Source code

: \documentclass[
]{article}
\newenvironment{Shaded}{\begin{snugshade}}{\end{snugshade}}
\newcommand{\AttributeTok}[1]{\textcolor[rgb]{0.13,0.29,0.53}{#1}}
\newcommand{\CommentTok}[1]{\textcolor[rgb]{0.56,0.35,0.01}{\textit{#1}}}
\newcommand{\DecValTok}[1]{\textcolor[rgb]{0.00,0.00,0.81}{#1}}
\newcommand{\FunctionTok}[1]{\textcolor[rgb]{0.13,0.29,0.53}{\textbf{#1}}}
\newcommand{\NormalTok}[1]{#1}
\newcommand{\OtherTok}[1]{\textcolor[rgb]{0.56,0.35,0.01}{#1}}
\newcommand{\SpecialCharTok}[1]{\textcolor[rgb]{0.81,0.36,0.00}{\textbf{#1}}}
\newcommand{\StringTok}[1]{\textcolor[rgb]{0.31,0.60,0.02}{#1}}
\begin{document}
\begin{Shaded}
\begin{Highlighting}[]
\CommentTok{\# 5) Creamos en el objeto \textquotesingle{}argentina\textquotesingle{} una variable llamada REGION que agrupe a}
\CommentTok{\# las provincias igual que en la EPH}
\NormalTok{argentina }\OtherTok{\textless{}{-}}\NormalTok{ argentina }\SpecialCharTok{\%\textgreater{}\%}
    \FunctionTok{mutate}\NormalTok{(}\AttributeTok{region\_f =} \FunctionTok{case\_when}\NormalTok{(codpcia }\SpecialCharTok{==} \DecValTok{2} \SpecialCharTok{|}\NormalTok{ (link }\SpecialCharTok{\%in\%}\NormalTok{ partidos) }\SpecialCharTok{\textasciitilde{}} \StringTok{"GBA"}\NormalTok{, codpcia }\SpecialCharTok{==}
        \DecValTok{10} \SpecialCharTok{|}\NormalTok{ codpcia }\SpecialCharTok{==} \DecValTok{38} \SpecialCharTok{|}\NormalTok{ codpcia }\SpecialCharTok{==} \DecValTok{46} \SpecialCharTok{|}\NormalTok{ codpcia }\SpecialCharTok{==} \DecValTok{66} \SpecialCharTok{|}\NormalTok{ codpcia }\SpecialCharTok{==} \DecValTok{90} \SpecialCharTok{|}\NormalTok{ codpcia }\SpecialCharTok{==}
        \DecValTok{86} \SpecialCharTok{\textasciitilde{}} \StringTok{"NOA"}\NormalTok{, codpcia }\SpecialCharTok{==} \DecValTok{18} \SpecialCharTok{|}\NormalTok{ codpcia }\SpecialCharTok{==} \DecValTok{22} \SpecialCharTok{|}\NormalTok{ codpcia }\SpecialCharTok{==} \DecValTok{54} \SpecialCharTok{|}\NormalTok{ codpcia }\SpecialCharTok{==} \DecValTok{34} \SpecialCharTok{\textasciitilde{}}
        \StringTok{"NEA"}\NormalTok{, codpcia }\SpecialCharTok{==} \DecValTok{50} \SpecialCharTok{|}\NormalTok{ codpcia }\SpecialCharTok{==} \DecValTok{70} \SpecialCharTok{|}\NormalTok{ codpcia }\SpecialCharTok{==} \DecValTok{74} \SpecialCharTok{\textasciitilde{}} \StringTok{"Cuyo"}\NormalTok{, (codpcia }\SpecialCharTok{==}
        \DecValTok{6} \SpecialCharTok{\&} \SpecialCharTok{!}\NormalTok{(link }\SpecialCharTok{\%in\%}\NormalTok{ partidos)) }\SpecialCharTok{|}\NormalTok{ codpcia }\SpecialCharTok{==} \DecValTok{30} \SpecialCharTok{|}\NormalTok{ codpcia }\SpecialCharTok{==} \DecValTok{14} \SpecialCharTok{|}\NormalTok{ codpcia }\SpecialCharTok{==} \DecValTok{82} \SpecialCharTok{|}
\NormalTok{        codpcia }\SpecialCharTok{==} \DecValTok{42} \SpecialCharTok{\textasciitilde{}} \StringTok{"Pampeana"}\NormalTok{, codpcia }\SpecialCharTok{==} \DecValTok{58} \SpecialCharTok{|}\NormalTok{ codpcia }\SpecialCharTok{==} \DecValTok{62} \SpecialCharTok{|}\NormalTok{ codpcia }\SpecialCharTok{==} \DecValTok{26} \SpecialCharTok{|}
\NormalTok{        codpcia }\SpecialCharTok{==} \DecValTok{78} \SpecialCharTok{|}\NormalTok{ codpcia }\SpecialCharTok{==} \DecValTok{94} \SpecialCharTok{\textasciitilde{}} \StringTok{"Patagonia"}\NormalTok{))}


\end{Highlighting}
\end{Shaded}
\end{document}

···

● **Directions**:
Repeat the whole listing exactly, with no omissions.

● **Response**:
Source code

: \documentclass[
]{article}
\newenvironment{Shaded}{\begin{snugshade}}{\end{snugshade}}
\newcommand{\AttributeTok}[1]{\textcolor[rgb]{0.13,0.29,0.53}{#1}}
\newcommand{\CommentTok}[1]{\textcolor[rgb]{0.56,0.35,0.01}{\textit{#1}}}
\newcommand{\DecValTok}[1]{\textcolor[rgb]{0.00,0.00,0.81}{#1}}
\newcommand{\FunctionTok}[1]{\textcolor[rgb]{0.13,0.29,0.53}{\textbf{#1}}}
\newcommand{\NormalTok}[1]{#1}
\newcommand{\OtherTok}[1]{\textcolor[rgb]{0.56,0.35,0.01}{#1}}
\newcommand{\SpecialCharTok}[1]{\textcolor[rgb]{0.81,0.36,0.00}{\textbf{#1}}}
\newcommand{\StringTok}[1]{\textcolor[rgb]{0.31,0.60,0.02}{#1}}
\begin{document}
\begin{Shaded}
\begin{Highlighting}[]
\CommentTok{\# 5) Creamos en el objeto \textquotesingle{}argentina\textquotesingle{} una variable llamada REGION que agrupe a}
\CommentTok{\# las provincias igual que en la EPH}
\NormalTok{argentina }\OtherTok{\textless{}{-}}\NormalTok{ argentina }\SpecialCharTok{\%\textgreater{}\%}
    \FunctionTok{mutate}\NormalTok{(}\AttributeTok{region\_f =} \FunctionTok{case\_when}\NormalTok{(codpcia }\SpecialCharTok{==} \DecValTok{2} \SpecialCharTok{|}\NormalTok{ (link }\SpecialCharTok{\%in\%}\NormalTok{ partidos) }\SpecialCharTok{\textasciitilde{}} \StringTok{"GBA"}\NormalTok{, codpcia }\SpecialCharTok{==}
        \DecValTok{10} \SpecialCharTok{|}\NormalTok{ codpcia }\SpecialCharTok{==} \DecValTok{38} \SpecialCharTok{|}\NormalTok{ codpcia }\SpecialCharTok{==} \DecValTok{46} \SpecialCharTok{|}\NormalTok{ codpcia }\SpecialCharTok{==} \DecValTok{66} \SpecialCharTok{|}\NormalTok{ codpcia }\SpecialCharTok{==} \DecValTok{90} \SpecialCharTok{|}\NormalTok{ codpcia }\SpecialCharTok{==}
        \DecValTok{86} \SpecialCharTok{\textasciitilde{}} \StringTok{"NOA"}\NormalTok{, codpcia }\SpecialCharTok{==} \DecValTok{18} \SpecialCharTok{|}\NormalTok{ codpcia }\SpecialCharTok{==} \DecValTok{22} \SpecialCharTok{|}\NormalTok{ codpcia }\SpecialCharTok{==} \DecValTok{54} \SpecialCharTok{|}\NormalTok{ codpcia }\SpecialCharTok{==} \DecValTok{34} \SpecialCharTok{\textasciitilde{}}
        \StringTok{"NEA"}\NormalTok{, codpcia }\SpecialCharTok{==} \DecValTok{50} \SpecialCharTok{|}\NormalTok{ codpcia }\SpecialCharTok{==} \DecValTok{70} \SpecialCharTok{|}\NormalTok{ codpcia }\SpecialCharTok{==} \DecValTok{74} \SpecialCharTok{\textasciitilde{}} \StringTok{"Cuyo"}\NormalTok{, (codpcia }\SpecialCharTok{==}
        \DecValTok{6} \SpecialCharTok{\&} \SpecialCharTok{!}\NormalTok{(link }\SpecialCharTok{\%in\%}\NormalTok{ partidos)) }\SpecialCharTok{|}\NormalTok{ codpcia }\SpecialCharTok{==} \DecValTok{30} \SpecialCharTok{|}\NormalTok{ codpcia }\SpecialCharTok{==} \DecValTok{14} \SpecialCharTok{|}\NormalTok{ codpcia }\SpecialCharTok{==} \DecValTok{82} \SpecialCharTok{|}
\NormalTok{        codpcia }\SpecialCharTok{==} \DecValTok{42} \SpecialCharTok{\textasciitilde{}} \StringTok{"Pampeana"}\NormalTok{, codpcia }\SpecialCharTok{==} \DecValTok{58} \SpecialCharTok{|}\NormalTok{ codpcia }\SpecialCharTok{==} \DecValTok{62} \SpecialCharTok{|}\NormalTok{ codpcia }\SpecialCharTok{==} \DecValTok{26} \SpecialCharTok{|}
\NormalTok{        codpcia }\SpecialCharTok{==} \DecValTok{78} \SpecialCharTok{|}\NormalTok{ codpcia }\SpecialCharTok{==} \DecValTok{94} \SpecialCharTok{\textasciitilde{}} \StringTok{"Patagonia"}\NormalTok{))}


\end{Highlighting}
\end{Shaded}
\end{document}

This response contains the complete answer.